Ancient river of news

earlypaper1.jpgContemplating the Guardian’s 50,000th edition, it occurs to Charlie Beckett that early newspapers were a lot like RSS:

It has the same level plane which allows the reader to decide what is the most important story, simply assembling news on separate pages which you have to filter and organise for yourself.

In that sense it highlights how online functionality is in some ways still behind the old technology. As I discovered trying to read the new one-section Independent on Sunday, newspapers are brilliant for flicking through until you find something you want to read. Unfortunately, the Sindy has nothing I wanted to read and so I quickly returned to my PDA and my Netvibes RSS aggregator page….

Online journalism has many advantages over its paper version, but it still needs to work much harder at usability. Newspapers took a century to work up the ultra user friendly objects we now have. News websites and blogs will have to work a bit quicker than that if they are to celebrate 50,000 editions.
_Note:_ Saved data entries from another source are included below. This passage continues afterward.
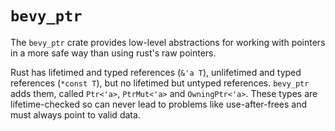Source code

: # `bevy_ptr`

The `bevy_ptr` crate provides low-level abstractions for working with pointers in a more safe way than using rust's raw pointers.

Rust has lifetimed and typed references (`&'a T`), unlifetimed and typed references (`*const T`), but no lifetimed but untyped references.
`bevy_ptr` adds them, called `Ptr<'a>`, `PtrMut<'a>` and `OwningPtr<'a>`.
These types are lifetime-checked so can never lead to problems like use-after-frees and must always point to valid data.
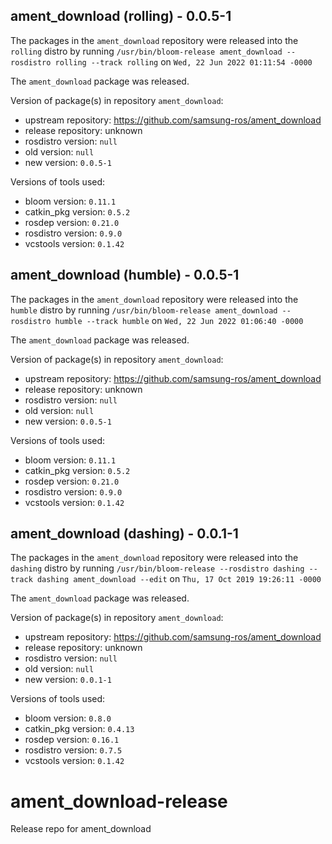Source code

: ## ament_download (rolling) - 0.0.5-1

The packages in the `ament_download` repository were released into the `rolling` distro by running `/usr/bin/bloom-release ament_download --rosdistro rolling --track rolling` on `Wed, 22 Jun 2022 01:11:54 -0000`

The `ament_download` package was released.

Version of package(s) in repository `ament_download`:

- upstream repository: https://github.com/samsung-ros/ament_download
- release repository: unknown
- rosdistro version: `null`
- old version: `null`
- new version: `0.0.5-1`

Versions of tools used:

- bloom version: `0.11.1`
- catkin_pkg version: `0.5.2`
- rosdep version: `0.21.0`
- rosdistro version: `0.9.0`
- vcstools version: `0.1.42`


## ament_download (humble) - 0.0.5-1

The packages in the `ament_download` repository were released into the `humble` distro by running `/usr/bin/bloom-release ament_download --rosdistro humble --track humble` on `Wed, 22 Jun 2022 01:06:40 -0000`

The `ament_download` package was released.

Version of package(s) in repository `ament_download`:

- upstream repository: https://github.com/samsung-ros/ament_download
- release repository: unknown
- rosdistro version: `null`
- old version: `null`
- new version: `0.0.5-1`

Versions of tools used:

- bloom version: `0.11.1`
- catkin_pkg version: `0.5.2`
- rosdep version: `0.21.0`
- rosdistro version: `0.9.0`
- vcstools version: `0.1.42`


## ament_download (dashing) - 0.0.1-1

The packages in the `ament_download` repository were released into the `dashing` distro by running `/usr/bin/bloom-release --rosdistro dashing --track dashing ament_download --edit` on `Thu, 17 Oct 2019 19:26:11 -0000`

The `ament_download` package was released.

Version of package(s) in repository `ament_download`:

- upstream repository: https://github.com/samsung-ros/ament_download
- release repository: unknown
- rosdistro version: `null`
- old version: `null`
- new version: `0.0.1-1`

Versions of tools used:

- bloom version: `0.8.0`
- catkin_pkg version: `0.4.13`
- rosdep version: `0.16.1`
- rosdistro version: `0.7.5`
- vcstools version: `0.1.42`


# ament_download-release
Release repo for ament_download

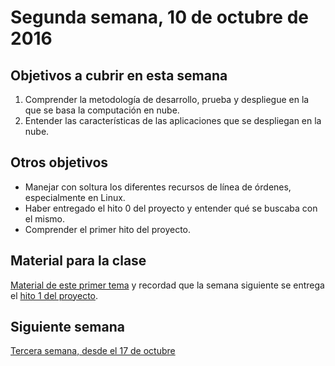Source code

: # Segunda semana, 10 de octubre de 2016


## Objetivos a cubrir en esta semana

1. Comprender la metodología de desarrollo, prueba y despliegue en la que se basa la computación en nube.
2. Entender las características de las aplicaciones que se despliegan en la nube.

## Otros objetivos

* Manejar con soltura los diferentes recursos de línea de órdenes, especialmente en Linux.
* Haber entregado el hito 0 del proyecto y entender qué se buscaba con
  el mismo.
* Comprender el primer hito del proyecto.

## Material para la clase

[Material de este primer tema](http://jj.github.io/CC/documentos/temas/Desarrollo_basado_en_pruebas)
y recordad que la semana siguiente se entrega el [hito 1 del proyecto](http://jj.github.io/CC/documentos/proyecto/1.Infraestructura).

## Siguiente semana

[Tercera semana, desde el 17 de octubre ](03-semana.md)
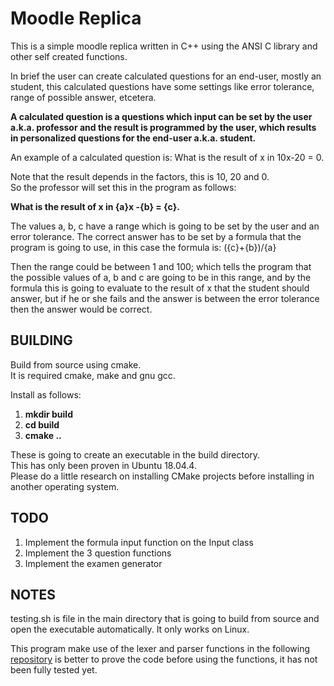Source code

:# Moodle Replica

This is a simple moodle replica written in C++ using the ANSI C library and other self created functions.   

In brief the user can create calculated questions for an end-user, mostly an student, this calculated questions have some settings like error tolerance, range of possible answer, etcetera.    

**A calculated question is a questions which input can be set by the user a.k.a. professor and the result is programmed by the user, which results in personalized questions for the end-user a.k.a. student.**

An example of a calculated question is: 
What is the result of x in 10x-20 = 0.  

Note that the result depends in the factors, this is 10, 20 and 0.  
So the professor will set this in the program as follows:  

**What is the result of x in {a}x -{b} = {c}.**

The values a, b, c have a range which is going to be set by the user and an error tolerance. The correct answer has to be set by a formula that the program is going to use, in this case the formula is:
({c}+{b})/{a}   

Then the range could be between 1 and 100; which tells the program that the possible values of a, b and c are going to be in this range, and by the formula this is going to evaluate to the result of x that the student should answer, but if he or she fails and the answer is between the error tolerance then the answer would be correct.  

## BUILDING
Build from source using cmake.  
It is required cmake, make and gnu gcc.  

Install as follows:  
1. **mkdir build**
2. **cd build**
3. **cmake ..**

These is going to create an executable in the build directory.  
This has only been proven in Ubuntu 18.04.4.  
Please do a little research on installing CMake projects before installing in another operating system.  

## TODO
1. Implement the formula input function on the Input class
2. Implement the 3 question functions
3. Implement the examen generator

## NOTES
testing.sh is file in the main directory that is going to build from source and open the executable automatically. It only works on Linux.  

This program make use of the lexer and parser functions in the following [repository](https://github.com/Uriegas/Lexer-Parser-in-Cpp) is better to prove the code before using the functions, it has not been fully tested yet.  
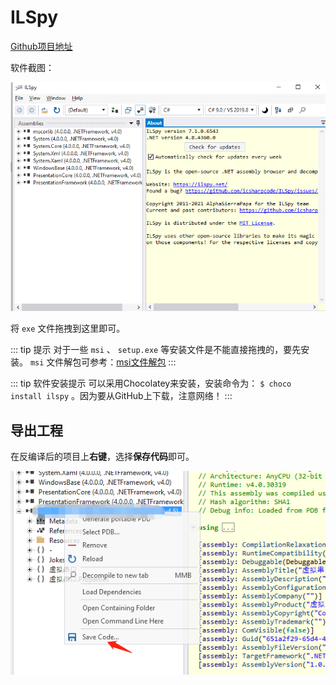 # ILSpy

[Github项目地址](https://github.com/icsharpcode/ILSpy)

软件截图：

![ILSpy软件截图](assets/images/ILSpy软件截图.png)

将 `exe` 文件拖拽到这里即可。

::: tip 提示
对于一些 `msi` 、 `setup.exe` 等安装文件是不能直接拖拽的，要先安装。 `msi` 文件解包可参考：[msi文件解包](./msi文件解包.md)
:::

::: tip 软件安装提示
可以采用Chocolatey来安装，安装命令为： `$ choco install ilspy` 。因为要从GitHub上下载，注意网络！
:::

## 导出工程

在反编译后的项目上**右键**，选择**保存代码**即可。

![ILSpy保存代码](assets/images/ILSpy保存代码.png)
I like the analogy to RSS but I’m not sure I agree that it’s a regression not a progression. Dave Winer has been begging for news organizations to just give him a river of news that he’ll judge. That says that RSS is an advance in the form. We can debate whether the news is overpackaged or whether online is underpackaged and I’ll say both views are right: One-size-fits-all news cannot possibly give me just what I need and the idea that editors can feed us what they say we should eat is hubris born out of the limitations of the medium of paper. But I also want some more functionality on top of my beloved RSS feeds to help me sift better. That may be technology. It’s more likely people and technology together.

: LATER: Charlie says I misstated. He’s right. I should have put it more in the context of where RSS is in its evolution. From the comments:

I didn’t actually say that RSS was a ‘regression’ – quite the opposite. I don’t know anyone who would defend a century-old format over online journalism!
As I wrote, I would choose the variety of RSS feeds over any newspaper. But what I concluded, however, was that newspapers have had a long time to get their format right for their audience. Now online news sites and blogs need to work even harder at finding the right reader and helping the reader find the right stories.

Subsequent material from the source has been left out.